WHAT TO DO
Here is a listing. Repeat it exactly and in its entirety.

═════ INFORMATION

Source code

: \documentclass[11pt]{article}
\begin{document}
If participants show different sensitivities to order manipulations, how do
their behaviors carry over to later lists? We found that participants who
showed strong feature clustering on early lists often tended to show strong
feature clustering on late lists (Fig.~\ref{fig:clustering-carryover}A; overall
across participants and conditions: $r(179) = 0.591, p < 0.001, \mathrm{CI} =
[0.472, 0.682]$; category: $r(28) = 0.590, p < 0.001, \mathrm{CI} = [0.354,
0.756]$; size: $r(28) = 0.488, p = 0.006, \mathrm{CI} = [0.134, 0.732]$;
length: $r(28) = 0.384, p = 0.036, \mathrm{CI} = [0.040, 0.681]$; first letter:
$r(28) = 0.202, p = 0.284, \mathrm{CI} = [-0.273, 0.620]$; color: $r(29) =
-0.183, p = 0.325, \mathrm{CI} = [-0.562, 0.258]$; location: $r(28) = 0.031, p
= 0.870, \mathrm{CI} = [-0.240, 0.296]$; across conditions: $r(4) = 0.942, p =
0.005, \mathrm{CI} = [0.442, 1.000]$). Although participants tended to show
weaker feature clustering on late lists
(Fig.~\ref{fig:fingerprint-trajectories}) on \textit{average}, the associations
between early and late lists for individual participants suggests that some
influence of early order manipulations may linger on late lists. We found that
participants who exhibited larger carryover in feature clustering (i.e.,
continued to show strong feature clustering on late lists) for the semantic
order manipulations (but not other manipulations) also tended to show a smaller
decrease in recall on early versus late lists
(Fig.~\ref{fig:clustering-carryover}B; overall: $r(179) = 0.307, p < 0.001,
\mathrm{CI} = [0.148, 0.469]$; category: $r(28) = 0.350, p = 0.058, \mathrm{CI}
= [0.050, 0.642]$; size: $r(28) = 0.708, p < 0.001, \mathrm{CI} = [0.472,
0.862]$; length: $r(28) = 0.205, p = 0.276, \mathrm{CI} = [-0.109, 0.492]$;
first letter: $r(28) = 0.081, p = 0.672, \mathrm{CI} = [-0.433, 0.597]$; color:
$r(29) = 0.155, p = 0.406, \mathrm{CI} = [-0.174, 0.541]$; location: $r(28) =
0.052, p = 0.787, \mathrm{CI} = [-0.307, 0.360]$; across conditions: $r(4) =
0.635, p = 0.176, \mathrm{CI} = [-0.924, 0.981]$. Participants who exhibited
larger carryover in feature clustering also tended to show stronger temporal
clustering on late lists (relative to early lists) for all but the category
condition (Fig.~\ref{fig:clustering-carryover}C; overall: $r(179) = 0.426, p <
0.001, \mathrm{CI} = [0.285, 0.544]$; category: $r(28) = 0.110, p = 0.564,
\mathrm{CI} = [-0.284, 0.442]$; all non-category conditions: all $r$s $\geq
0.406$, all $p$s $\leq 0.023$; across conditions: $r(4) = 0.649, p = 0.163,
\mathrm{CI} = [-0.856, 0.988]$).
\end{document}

══════════

RESULT BELOW
Source code

: \documentclass[11pt]{article}
\begin{document}
If participants show different sensitivities to order manipulations, how do
their behaviors carry over to later lists? We found that participants who
showed strong feature clustering on early lists often tended to show strong
feature clustering on late lists (Fig.~\ref{fig:clustering-carryover}A; overall
across participants and conditions: $r(179) = 0.591, p < 0.001, \mathrm{CI} =
[0.472, 0.682]$; category: $r(28) = 0.590, p < 0.001, \mathrm{CI} = [0.354,
0.756]$; size: $r(28) = 0.488, p = 0.006, \mathrm{CI} = [0.134, 0.732]$;
length: $r(28) = 0.384, p = 0.036, \mathrm{CI} = [0.040, 0.681]$; first letter:
$r(28) = 0.202, p = 0.284, \mathrm{CI} = [-0.273, 0.620]$; color: $r(29) =
-0.183, p = 0.325, \mathrm{CI} = [-0.562, 0.258]$; location: $r(28) = 0.031, p
= 0.870, \mathrm{CI} = [-0.240, 0.296]$; across conditions: $r(4) = 0.942, p =
0.005, \mathrm{CI} = [0.442, 1.000]$). Although participants tended to show
weaker feature clustering on late lists
(Fig.~\ref{fig:fingerprint-trajectories}) on \textit{average}, the associations
between early and late lists for individual participants suggests that some
influence of early order manipulations may linger on late lists. We found that
participants who exhibited larger carryover in feature clustering (i.e.,
continued to show strong feature clustering on late lists) for the semantic
order manipulations (but not other manipulations) also tended to show a smaller
decrease in recall on early versus late lists
(Fig.~\ref{fig:clustering-carryover}B; overall: $r(179) = 0.307, p < 0.001,
\mathrm{CI} = [0.148, 0.469]$; category: $r(28) = 0.350, p = 0.058, \mathrm{CI}
= [0.050, 0.642]$; size: $r(28) = 0.708, p < 0.001, \mathrm{CI} = [0.472,
0.862]$; length: $r(28) = 0.205, p = 0.276, \mathrm{CI} = [-0.109, 0.492]$;
first letter: $r(28) = 0.081, p = 0.672, \mathrm{CI} = [-0.433, 0.597]$; color:
$r(29) = 0.155, p = 0.406, \mathrm{CI} = [-0.174, 0.541]$; location: $r(28) =
0.052, p = 0.787, \mathrm{CI} = [-0.307, 0.360]$; across conditions: $r(4) =
0.635, p = 0.176, \mathrm{CI} = [-0.924, 0.981]$. Participants who exhibited
larger carryover in feature clustering also tended to show stronger temporal
clustering on late lists (relative to early lists) for all but the category
condition (Fig.~\ref{fig:clustering-carryover}C; overall: $r(179) = 0.426, p <
0.001, \mathrm{CI} = [0.285, 0.544]$; category: $r(28) = 0.110, p = 0.564,
\mathrm{CI} = [-0.284, 0.442]$; all non-category conditions: all $r$s $\geq
0.406$, all $p$s $\leq 0.023$; across conditions: $r(4) = 0.649, p = 0.163,
\mathrm{CI} = [-0.856, 0.988]$).
\end{document}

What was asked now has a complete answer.